4. "Amin undertaking the description of the tangled conflicting claims to territory and access to maritime economic resources in the Gulf. Through the efforts of legal scholars like Dr. Amin, it is hoped that international process in the Gulf can be conducted by means of the peaceful acts of diplomacy, arbitration and negotiation.".
5. "For its originality, for the reference it contains, and the enlightening accounts it conveys. Middle East Legal Systems seems to me an indispensable instrument of work for any person involved in Middle Eastern Affairs".
6. "As an academic jurist, Amin is at his best on constitutions, marine law, the Shari'a and human rights. He is familiar with text and documentation.
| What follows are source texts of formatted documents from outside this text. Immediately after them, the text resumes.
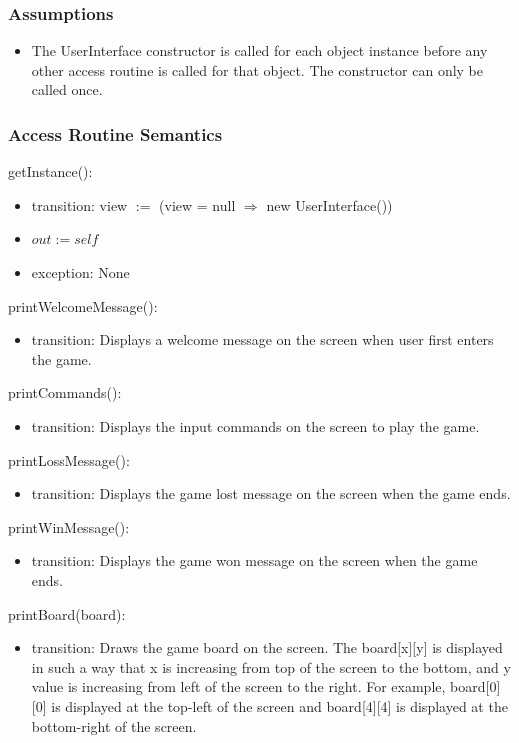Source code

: \documentclass[12pt]{article}
\begin{document}
\subsubsection* {Assumptions}
\begin{itemize}
  \item The UserInterface constructor is called for each object instance before any other access routine is called for that object. The constructor can only be called once.
\end{itemize}

\subsubsection* {Access Routine Semantics}
getInstance():
\begin{itemize}
    \item transition: view $:=$ (view = null $\Rightarrow$ new UserInterface())
    \item $out := \mathit{self}$
    \item exception: None
\end{itemize}

\noindent printWelcomeMessage():
\begin{itemize}
    \item transition: Displays a welcome message on the screen when user first enters the game.
\end{itemize}

\noindent printCommands():
\begin{itemize}
    \item transition: Displays the input commands on the screen to play the game.
\end{itemize}

\noindent printLossMessage():
\begin{itemize}
    \item transition: Displays the game lost message on the screen when the game ends.
\end{itemize}

\noindent printWinMessage():
\begin{itemize}
    \item transition: Displays the game won message on the screen when the game ends.
\end{itemize}

\noindent printBoard(board):
\begin{itemize}
    \item transition: Draws the game board on the screen. The board[x][y] is displayed in such a way that x is increasing from top of the screen to the bottom, and y value is increasing from left of the screen to the right. For example, board[0][0] is displayed at the top-left of the screen and board[4][4] is displayed at the bottom-right of the screen.
\end{itemize}
\end{document}
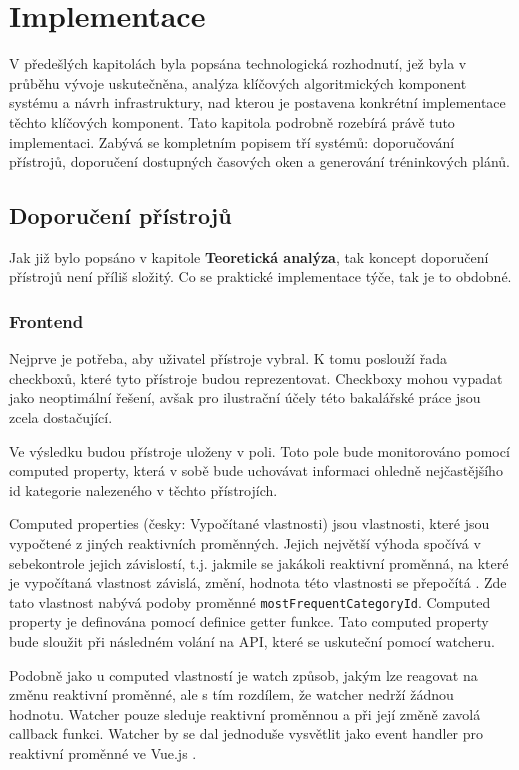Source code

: \chapter{Implementace}
V předešlých kapitolách byla popsána technologická rozhodnutí, jež byla v průběhu vývoje uskutečněna, analýza klíčových algoritmických komponent systému a návrh infrastruktury, nad kterou je postavena konkrétní implementace těchto klíčových komponent. Tato kapitola podrobně rozebírá právě tuto implementaci. Zabývá se kompletním popisem tří systémů: doporučování přístrojů, doporučení dostupných časových oken a generování tréninkových plánů.

\section{Doporučení přístrojů}
Jak již bylo popsáno v kapitole \textbf{Teoretická analýza}, tak koncept doporučení přístrojů není příliš složitý. Co se praktické implementace týče, tak je to obdobné.

\subsection{Frontend}
Nejprve je potřeba, aby uživatel přístroje vybral. K tomu poslouží řada checkboxů, které tyto přístroje budou reprezentovat. Checkboxy mohou vypadat jako neoptimální řešení, avšak pro ilustrační účely této bakalářské práce jsou zcela dostačující.

Ve výsledku budou přístroje uloženy v poli. Toto pole bude monitorováno pomocí computed property, která v sobě bude uchovávat informaci ohledně nejčastějšího id kategorie nalezeného v těchto přístrojích.

Computed properties (česky: Vypočítané vlastnosti) jsou vlastnosti, které jsou vypočtené z jiných reaktivních proměnných. Jejich největší výhoda spočívá v sebekontrole jejich závislostí, t.j. jakmile se jakákoli reaktivní proměnná, na které je vypočítaná vlastnost závislá, změní, hodnota této vlastnosti se přepočítá \cite{vuejsVuejsComputed}. Zde tato vlastnost nabývá podoby proměnné \texttt{mostFrequentCategoryId}. Computed property je definována pomocí definice getter funkce. Tato computed property bude sloužit při následném volání na API, které se uskuteční pomocí watcheru.

Podobně jako u computed vlastností je watch způsob, jakým lze reagovat na změnu reaktivní proměnné, ale s tím rozdílem, že watcher nedrží žádnou hodnotu. Watcher pouze sleduje reaktivní proměnnou a při její změně zavolá callback funkci. Watcher by se dal jednoduše vysvětlit jako event handler pro reaktivní proměnné ve Vue.js \cite{vuejsVuejsWatchers}.


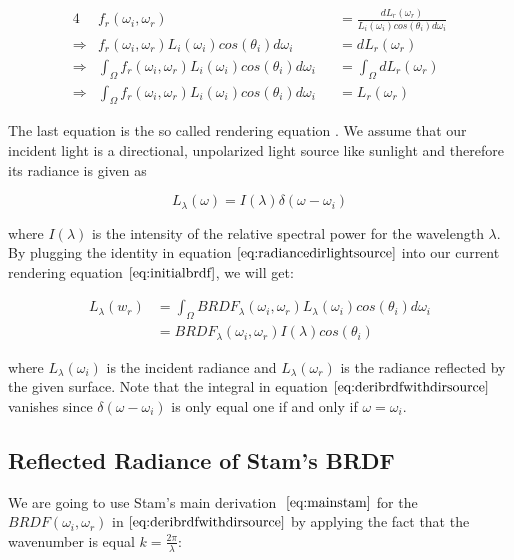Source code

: \begin{alignat}{4}
& f_r(\omega_i, \omega_r) &&= \frac{dL_r(\omega_r)}{L_i(\omega_i)cos(\theta_i)d\omega_i} \nonumber \\
\Rightarrow{} & f_r(\omega_i, \omega_r) L_i(\omega_i)cos(\theta_i)d\omega_i &&= dL_r(\omega_r) \nonumber \\
\Rightarrow{} & \int_{\Omega}f_r(\omega_i, \omega_r) L_i(\omega_i)cos(\theta_i)d\omega_i &&= \int_{\Omega}dL_r(\omega_r) \nonumber\\
\Rightarrow{} & \int_{\Omega}f_r(\omega_i, \omega_r) L_i(\omega_i)cos(\theta_i)d\omega_i &&= L_r(\omega_r)
\label{eq:initialbrdf}
\end{alignat}

The last equation is the so called rendering equation $\label{sec:dirlighsourceassumption}$. We assume that our incident light is a directional, unpolarized light source like sunlight and therefore its radiance is given as 

\begin{equation}
 L_{\lambda}(\omega)=I(\lambda)\delta(\omega-\omega_i)
\label{eq:radiancedirlightsource}
\end{equation}

where $I(\lambda)$ is the intensity of the relative spectral power for the wavelength $\lambda$. By plugging the identity in equation $\ref{eq:radiancedirlightsource}$ into our current rendering equation $\ref{eq:initialbrdf}$, we will get:

\begin{align}
L_{\lambda}(w_r) 
& = \int_{\Omega} BRDF_{\lambda}(\omega_i, \omega_r) L_{\lambda}(\omega_i) cos(\theta_i) d\omega_i \nonumber \\
& = BRDF_{\lambda}(\omega_i, \omega_r) I(\lambda) cos(\theta_i)
\label{eq:deribrdfwithdirsource}
\end{align}

where $L_{\lambda}(\omega_i)$ is the incident radiance and $L_{\lambda}(\omega_r)$ is the radiance reflected by the given surface. Note that the integral in equation $\ref{eq:deribrdfwithdirsource}$ vanishes since $\delta(\omega-\omega_i)$ is only equal one if and only if $\omega = \omega_i$.

\subsection{Reflected Radiance of Stam's BRDF}
We are going to use Stam's main derivation $~\eqref{eq:mainstam}$ for the $BRDF(\omega_i, \omega_r)$ in $\ref{eq:deribrdfwithdirsource}$ by applying the fact that the wavenumber is equal $k=\frac{2\pi}{\lambda}$:

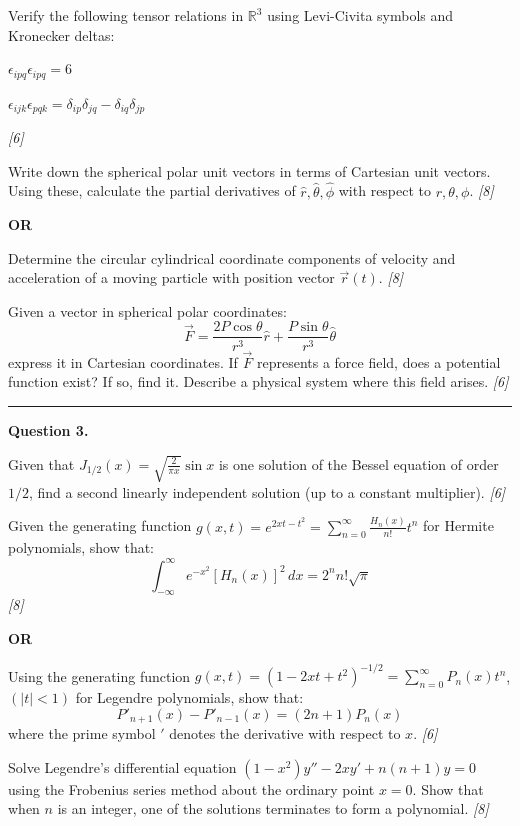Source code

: \documentclass[11pt,a4paper]{article}
\newcommand{\pts}[1]{\hfill   \textit{[#1]}}
\begin{document}
\begin{parts}
  \item Verify the following tensor relations in $\mathbb{R}^3$ using Levi-Civita symbols and Kronecker deltas:
    
\begin{parts}
      \item $\epsilon_{ipq} \epsilon_{ipq} = 6$
      \item $\epsilon_{ijk} \epsilon_{pqk} = \delta_{ip} \delta_{jq} - \delta_{iq} \delta_{jp}$
    \end{parts} \pts{6}
  \item Write down the spherical polar unit vectors in terms of Cartesian unit vectors. Using these, calculate the partial derivatives of $\hat{r}, \hat{ \theta}, \hat{\phi}$ with respect to $r,  \theta, \phi$. \pts{8}
\end{parts}
\hfill   \textbf{OR}

\begin{parts}
  \item Determine the circular cylindrical coordinate components of velocity and acceleration of a moving particle with position vector $\vec{r}(t)$. \pts{8}
  \item Given a vector in spherical polar coordinates:
    \[ \vec{F} = \frac{2P \cos \theta}{r^3} \hat{r} + \frac{P \sin \theta}{r^3} \hat{ \theta} \]
    express it in Cartesian coordinates. If $\vec{F}$ represents a force field, does a potential function exist? If so, find it. Describe a physical system where this field arises. \pts{6}
\end{parts}

\medskip\rule{\linewidth}{0.2pt}




\noindent   \textbf{Question 3.}

\begin{parts}
  \item Given that $J_{1/2}(x) = \sqrt{\frac{2}{\pi x}} \sin x$ is one solution of the Bessel equation of order $1/2$, find a second linearly independent solution (up to a constant multiplier). \pts{6}
  \item Given the generating function $g(x, t) = e^{2xt - t^2} = \sum_{n=0}^{\infty} \frac{H_n(x)}{n!} t^n$ for Hermite polynomials, show that:
    \[ \int_{-\infty}^{\infty} e^{-x^2} [H_n(x)]^2 \, dx = 2^n n! \sqrt{\pi} \] \pts{8}
\end{parts}
\hfill   \textbf{OR}

\begin{parts}
  \item Using the generating function $g(x,t) = (1-2xt+t^2)^{-1/2} = \sum_{n=0}^{\infty} P_n(x)t^n$, $(|t| < 1)$ for Legendre polynomials, show that:
    \[ P'_{n+1}(x) - P'_{n-1}(x) = (2n+1)P_n(x) \]
    where the prime symbol $'$ denotes the derivative with respect to $x$. \pts{6}
  \item Solve Legendre's differential equation $(1-x^2)y'' - 2xy' + n(n+1)y = 0$ using the Frobenius series method about the ordinary point $x=0$. Show that when $n$ is an integer, one of the solutions terminates to form a polynomial. \pts{8}
\end{parts}
\end{document}
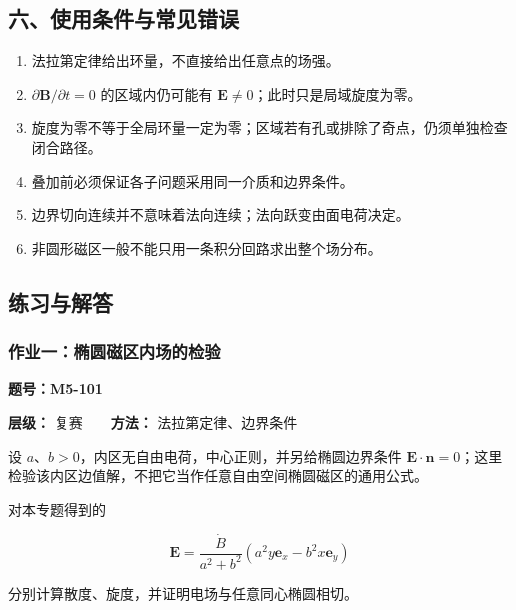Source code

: \subsection{六、使用条件与常见错误}\label{m5:ux516dux4f7fux7528ux6761ux4ef6ux4e0eux5e38ux89c1ux9519ux8bef}

\begin{enumerate}
\def\labelenumi{\arabic{enumi}.}
\tightlist
\item
  法拉第定律给出环量，不直接给出任意点的场强。
\item
  \(\partial\mathbf B/\partial t=0\) 的区域内仍可能有
  \(\mathbf E\ne0\)；此时只是局域旋度为零。
\item
  旋度为零不等于全局环量一定为零；区域若有孔或排除了奇点，仍须单独检查闭合路径。
\item
  叠加前必须保证各子问题采用同一介质和边界条件。
\item
  边界切向连续并不意味着法向连续；法向跃变由面电荷决定。
\item
  非圆形磁区一般不能只用一条积分回路求出整个场分布。
\end{enumerate}

\subsection{练习与解答}\label{m5:ux7ec3ux4e60ux4e0eux89e3ux7b54-5}

\par{}
\noindent\begin{minipage}{\linewidth}

\subsubsection{作业一：椭圆磁区内场的检验}\label{m5:ux4f5cux4e1aux4e00ux692dux5706ux78c1ux533aux5185ux573aux7684ux68c0ux9a8c}

\textbf{题号：M5-101}

\textbf{层级：} 复赛　　\textbf{方法：} 法拉第定律、边界条件

设 \(a\text{、}b>0\)，内区无自由电荷，中心正则，并另给椭圆边界条件
\(\mathbf E\cdot\mathbf n=0\)；这里检验该内区边值解，不把它当作任意自由空间椭圆磁区的通用公式。

对本专题得到的

\[
\mathbf E=\frac{\dot B}{a^2+b^2}
(a^2y\mathbf e_x-b^2x\mathbf e_y)
\]

分别计算散度、旋度，并证明电场与任意同心椭圆相切。

\end{minipage}\par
For democracy and the rules of law. He recommends regional co-ordination, economic development by appropriate technology, "Marshall aid" from the Gulf Cooperation Council to make good the damage of the war between Iran and Iraq and "political, social and cultural progress" without too much Westernisation. Amin tries hard to be objective in his analysis and even-handed between the combatants ... ".

7. "Amin, an international lawyer, covering the legal aspects of Gulf security".

8. "The author gives a fine description of the Shi'a sect in Chapter 3, and a brief introduction of the major Islamic schools of jurisdiction in chapter 4.".

9."When all is said and done, this remains a fascinating book and one which attempts to fill a very real gap in the English language literature. One can only hope for an enlarged second edition fairly soon."

10. "Prof. Amin's book ... is admirably brief and is notable for the clear and practical information given in it".